Exercise instructions: There is material below. Print exactly the lines starting at the line with "创建用户后用其它用户登陆：" and ending at the line with "as an argument.", ends included, and no others.

Task material:
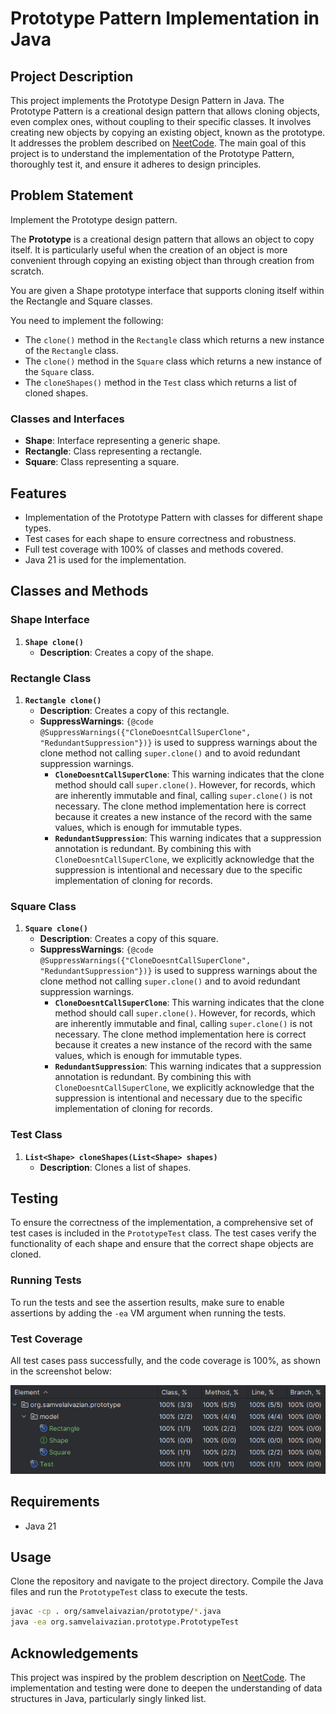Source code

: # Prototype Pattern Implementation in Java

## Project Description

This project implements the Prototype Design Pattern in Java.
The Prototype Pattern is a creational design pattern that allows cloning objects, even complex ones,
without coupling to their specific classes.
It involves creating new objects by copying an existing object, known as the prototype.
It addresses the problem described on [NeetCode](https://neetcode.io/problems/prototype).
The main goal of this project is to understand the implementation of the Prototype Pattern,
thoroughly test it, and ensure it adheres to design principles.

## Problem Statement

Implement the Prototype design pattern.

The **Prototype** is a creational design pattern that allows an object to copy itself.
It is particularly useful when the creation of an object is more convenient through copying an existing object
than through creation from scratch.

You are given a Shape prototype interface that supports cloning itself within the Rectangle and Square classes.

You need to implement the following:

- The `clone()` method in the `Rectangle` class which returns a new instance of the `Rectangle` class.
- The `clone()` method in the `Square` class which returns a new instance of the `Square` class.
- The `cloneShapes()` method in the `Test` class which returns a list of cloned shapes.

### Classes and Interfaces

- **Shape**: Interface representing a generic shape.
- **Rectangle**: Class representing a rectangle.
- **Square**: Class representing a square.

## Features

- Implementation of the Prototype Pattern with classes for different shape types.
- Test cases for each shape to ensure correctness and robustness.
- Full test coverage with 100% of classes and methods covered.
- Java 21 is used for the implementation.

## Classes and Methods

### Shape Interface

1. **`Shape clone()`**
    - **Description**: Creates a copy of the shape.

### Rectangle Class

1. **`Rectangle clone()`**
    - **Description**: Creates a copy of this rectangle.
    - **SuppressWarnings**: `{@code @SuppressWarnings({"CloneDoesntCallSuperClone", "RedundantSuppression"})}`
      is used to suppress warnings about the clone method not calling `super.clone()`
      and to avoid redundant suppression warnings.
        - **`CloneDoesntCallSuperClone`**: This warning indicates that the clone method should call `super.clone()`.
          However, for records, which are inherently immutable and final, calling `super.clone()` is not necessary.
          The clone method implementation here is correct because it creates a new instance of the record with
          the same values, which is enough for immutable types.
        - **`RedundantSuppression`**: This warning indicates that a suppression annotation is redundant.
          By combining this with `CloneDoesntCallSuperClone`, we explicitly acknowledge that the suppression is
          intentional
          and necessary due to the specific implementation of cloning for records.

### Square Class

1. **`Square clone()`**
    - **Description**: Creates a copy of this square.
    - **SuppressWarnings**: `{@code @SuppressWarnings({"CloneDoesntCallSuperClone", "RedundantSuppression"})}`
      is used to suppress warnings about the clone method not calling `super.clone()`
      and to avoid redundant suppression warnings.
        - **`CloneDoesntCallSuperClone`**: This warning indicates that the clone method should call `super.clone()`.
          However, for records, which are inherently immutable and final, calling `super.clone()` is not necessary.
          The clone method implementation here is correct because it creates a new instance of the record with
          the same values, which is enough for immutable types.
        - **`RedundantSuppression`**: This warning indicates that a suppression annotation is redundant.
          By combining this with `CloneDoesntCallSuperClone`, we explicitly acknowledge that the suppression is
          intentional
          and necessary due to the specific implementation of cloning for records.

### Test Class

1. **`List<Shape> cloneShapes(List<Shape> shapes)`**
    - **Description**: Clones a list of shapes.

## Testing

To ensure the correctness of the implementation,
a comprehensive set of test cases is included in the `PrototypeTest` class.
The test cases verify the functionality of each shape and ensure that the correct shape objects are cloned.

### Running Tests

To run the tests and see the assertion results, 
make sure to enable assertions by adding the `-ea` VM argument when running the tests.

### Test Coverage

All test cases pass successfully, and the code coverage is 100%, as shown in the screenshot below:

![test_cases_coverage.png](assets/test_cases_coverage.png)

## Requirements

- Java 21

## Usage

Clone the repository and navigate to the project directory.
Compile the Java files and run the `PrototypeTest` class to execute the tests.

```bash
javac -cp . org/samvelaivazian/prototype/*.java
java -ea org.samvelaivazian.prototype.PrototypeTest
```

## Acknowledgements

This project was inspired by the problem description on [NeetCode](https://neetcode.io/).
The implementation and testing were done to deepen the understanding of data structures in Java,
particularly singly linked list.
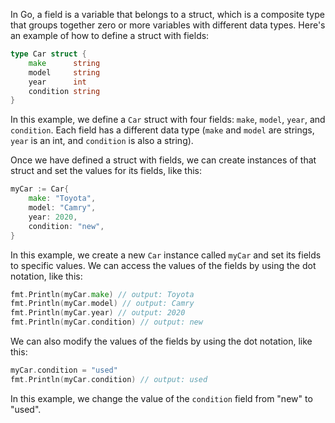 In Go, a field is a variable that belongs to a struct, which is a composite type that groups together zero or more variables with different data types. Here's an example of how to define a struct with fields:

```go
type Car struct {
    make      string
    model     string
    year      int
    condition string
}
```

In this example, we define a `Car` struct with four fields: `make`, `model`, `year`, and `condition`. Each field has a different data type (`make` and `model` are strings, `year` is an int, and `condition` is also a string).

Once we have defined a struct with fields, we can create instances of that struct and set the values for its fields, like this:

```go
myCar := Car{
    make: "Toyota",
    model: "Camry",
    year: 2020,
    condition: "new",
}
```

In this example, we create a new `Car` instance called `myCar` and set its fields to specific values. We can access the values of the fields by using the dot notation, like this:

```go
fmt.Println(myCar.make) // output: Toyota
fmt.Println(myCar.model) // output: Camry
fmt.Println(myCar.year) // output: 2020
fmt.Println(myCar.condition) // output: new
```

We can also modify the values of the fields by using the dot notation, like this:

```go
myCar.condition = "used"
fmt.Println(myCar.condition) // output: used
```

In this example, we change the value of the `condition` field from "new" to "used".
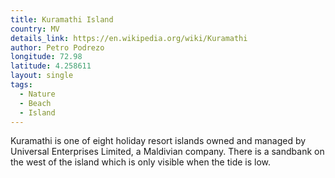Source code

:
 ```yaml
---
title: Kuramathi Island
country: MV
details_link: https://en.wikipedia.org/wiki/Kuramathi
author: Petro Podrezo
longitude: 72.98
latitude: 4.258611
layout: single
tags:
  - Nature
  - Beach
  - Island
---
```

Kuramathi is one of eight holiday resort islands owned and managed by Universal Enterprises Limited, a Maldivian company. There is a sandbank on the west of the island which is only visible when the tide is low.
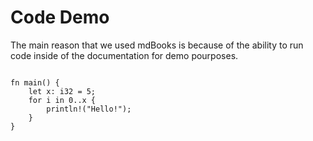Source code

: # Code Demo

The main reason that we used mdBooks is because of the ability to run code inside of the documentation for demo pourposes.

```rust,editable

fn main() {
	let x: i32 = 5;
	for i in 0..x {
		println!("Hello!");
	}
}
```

--

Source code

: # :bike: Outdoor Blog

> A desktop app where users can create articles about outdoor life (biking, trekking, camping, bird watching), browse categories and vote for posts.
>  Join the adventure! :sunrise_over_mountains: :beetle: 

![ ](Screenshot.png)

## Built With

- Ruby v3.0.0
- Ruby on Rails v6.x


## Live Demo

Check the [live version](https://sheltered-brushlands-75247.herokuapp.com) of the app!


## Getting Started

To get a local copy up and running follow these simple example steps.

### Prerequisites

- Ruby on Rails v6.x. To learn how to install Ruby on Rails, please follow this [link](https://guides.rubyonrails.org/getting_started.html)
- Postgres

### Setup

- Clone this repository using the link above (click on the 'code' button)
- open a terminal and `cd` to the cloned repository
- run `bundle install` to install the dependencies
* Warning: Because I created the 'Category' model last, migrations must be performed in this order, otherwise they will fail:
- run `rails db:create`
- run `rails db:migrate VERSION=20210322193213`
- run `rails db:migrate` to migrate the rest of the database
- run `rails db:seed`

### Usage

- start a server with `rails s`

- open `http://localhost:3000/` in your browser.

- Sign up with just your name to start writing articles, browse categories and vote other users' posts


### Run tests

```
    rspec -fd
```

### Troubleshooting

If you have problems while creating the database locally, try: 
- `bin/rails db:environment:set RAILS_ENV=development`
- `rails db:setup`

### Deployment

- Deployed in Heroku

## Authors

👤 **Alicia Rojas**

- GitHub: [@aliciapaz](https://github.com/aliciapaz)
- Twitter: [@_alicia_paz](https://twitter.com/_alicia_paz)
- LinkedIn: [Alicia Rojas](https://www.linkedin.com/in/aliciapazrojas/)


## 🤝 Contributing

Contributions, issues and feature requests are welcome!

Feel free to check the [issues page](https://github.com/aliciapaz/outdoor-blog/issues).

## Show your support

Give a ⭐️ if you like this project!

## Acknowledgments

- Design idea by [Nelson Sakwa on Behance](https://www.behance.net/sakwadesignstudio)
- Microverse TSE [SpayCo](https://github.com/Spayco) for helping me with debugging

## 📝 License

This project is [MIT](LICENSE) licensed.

...

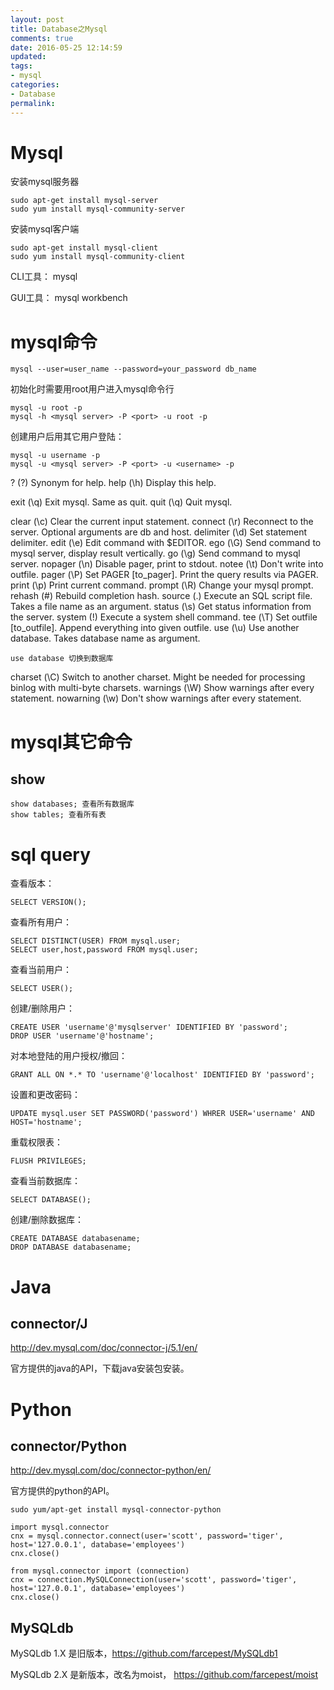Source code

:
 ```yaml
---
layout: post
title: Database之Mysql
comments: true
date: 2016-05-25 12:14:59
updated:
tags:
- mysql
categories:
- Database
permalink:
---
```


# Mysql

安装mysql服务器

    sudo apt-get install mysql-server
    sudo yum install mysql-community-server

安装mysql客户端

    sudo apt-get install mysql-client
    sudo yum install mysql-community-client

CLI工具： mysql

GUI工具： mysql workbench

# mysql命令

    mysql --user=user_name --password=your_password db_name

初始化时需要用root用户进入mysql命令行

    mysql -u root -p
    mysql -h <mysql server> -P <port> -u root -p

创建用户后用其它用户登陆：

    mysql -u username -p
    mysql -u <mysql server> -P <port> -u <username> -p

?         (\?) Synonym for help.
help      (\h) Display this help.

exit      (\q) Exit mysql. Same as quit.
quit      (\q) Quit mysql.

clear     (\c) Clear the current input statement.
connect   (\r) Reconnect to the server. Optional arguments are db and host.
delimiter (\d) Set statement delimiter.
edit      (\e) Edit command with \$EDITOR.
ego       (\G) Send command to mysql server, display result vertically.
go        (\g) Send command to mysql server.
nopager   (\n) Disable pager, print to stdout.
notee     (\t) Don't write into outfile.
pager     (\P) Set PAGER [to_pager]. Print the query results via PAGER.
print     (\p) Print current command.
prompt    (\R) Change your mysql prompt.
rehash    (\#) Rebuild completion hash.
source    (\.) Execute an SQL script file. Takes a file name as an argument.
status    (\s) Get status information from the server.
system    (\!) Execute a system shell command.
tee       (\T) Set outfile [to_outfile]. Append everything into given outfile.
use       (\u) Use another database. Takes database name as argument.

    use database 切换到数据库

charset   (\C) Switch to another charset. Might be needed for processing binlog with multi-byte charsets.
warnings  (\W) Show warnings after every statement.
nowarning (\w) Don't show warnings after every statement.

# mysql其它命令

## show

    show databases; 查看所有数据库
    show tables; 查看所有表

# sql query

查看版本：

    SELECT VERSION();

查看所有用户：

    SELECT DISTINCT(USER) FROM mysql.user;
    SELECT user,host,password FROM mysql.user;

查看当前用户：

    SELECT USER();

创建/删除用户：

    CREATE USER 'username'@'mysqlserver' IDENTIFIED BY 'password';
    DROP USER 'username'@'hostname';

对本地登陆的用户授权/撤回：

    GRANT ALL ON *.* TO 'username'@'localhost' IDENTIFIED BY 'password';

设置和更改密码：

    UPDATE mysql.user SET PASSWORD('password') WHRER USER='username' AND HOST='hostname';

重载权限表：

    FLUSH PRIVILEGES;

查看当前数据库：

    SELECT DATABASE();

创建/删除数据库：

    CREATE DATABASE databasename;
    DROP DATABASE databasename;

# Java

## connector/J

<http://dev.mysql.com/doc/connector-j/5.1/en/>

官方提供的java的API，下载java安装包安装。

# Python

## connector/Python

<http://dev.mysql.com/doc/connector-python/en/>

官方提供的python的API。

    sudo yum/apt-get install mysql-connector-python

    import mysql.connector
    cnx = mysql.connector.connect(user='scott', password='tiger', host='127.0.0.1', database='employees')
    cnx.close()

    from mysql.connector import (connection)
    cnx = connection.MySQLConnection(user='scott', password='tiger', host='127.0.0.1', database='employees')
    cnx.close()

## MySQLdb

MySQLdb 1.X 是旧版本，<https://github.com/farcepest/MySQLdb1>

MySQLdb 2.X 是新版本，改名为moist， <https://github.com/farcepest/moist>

Result:
创建用户后用其它用户登陆：

    mysql -u username -p
    mysql -u <mysql server> -P <port> -u <username> -p

?         (\?) Synonym for help.
help      (\h) Display this help.

exit      (\q) Exit mysql. Same as quit.
quit      (\q) Quit mysql.

clear     (\c) Clear the current input statement.
connect   (\r) Reconnect to the server. Optional arguments are db and host.
delimiter (\d) Set statement delimiter.
edit      (\e) Edit command with \$EDITOR.
ego       (\G) Send command to mysql server, display result vertically.
go        (\g) Send command to mysql server.
nopager   (\n) Disable pager, print to stdout.
notee     (\t) Don't write into outfile.
pager     (\P) Set PAGER [to_pager]. Print the query results via PAGER.
print     (\p) Print current command.
prompt    (\R) Change your mysql prompt.
rehash    (\#) Rebuild completion hash.
source    (\.) Execute an SQL script file. Takes a file name as an argument.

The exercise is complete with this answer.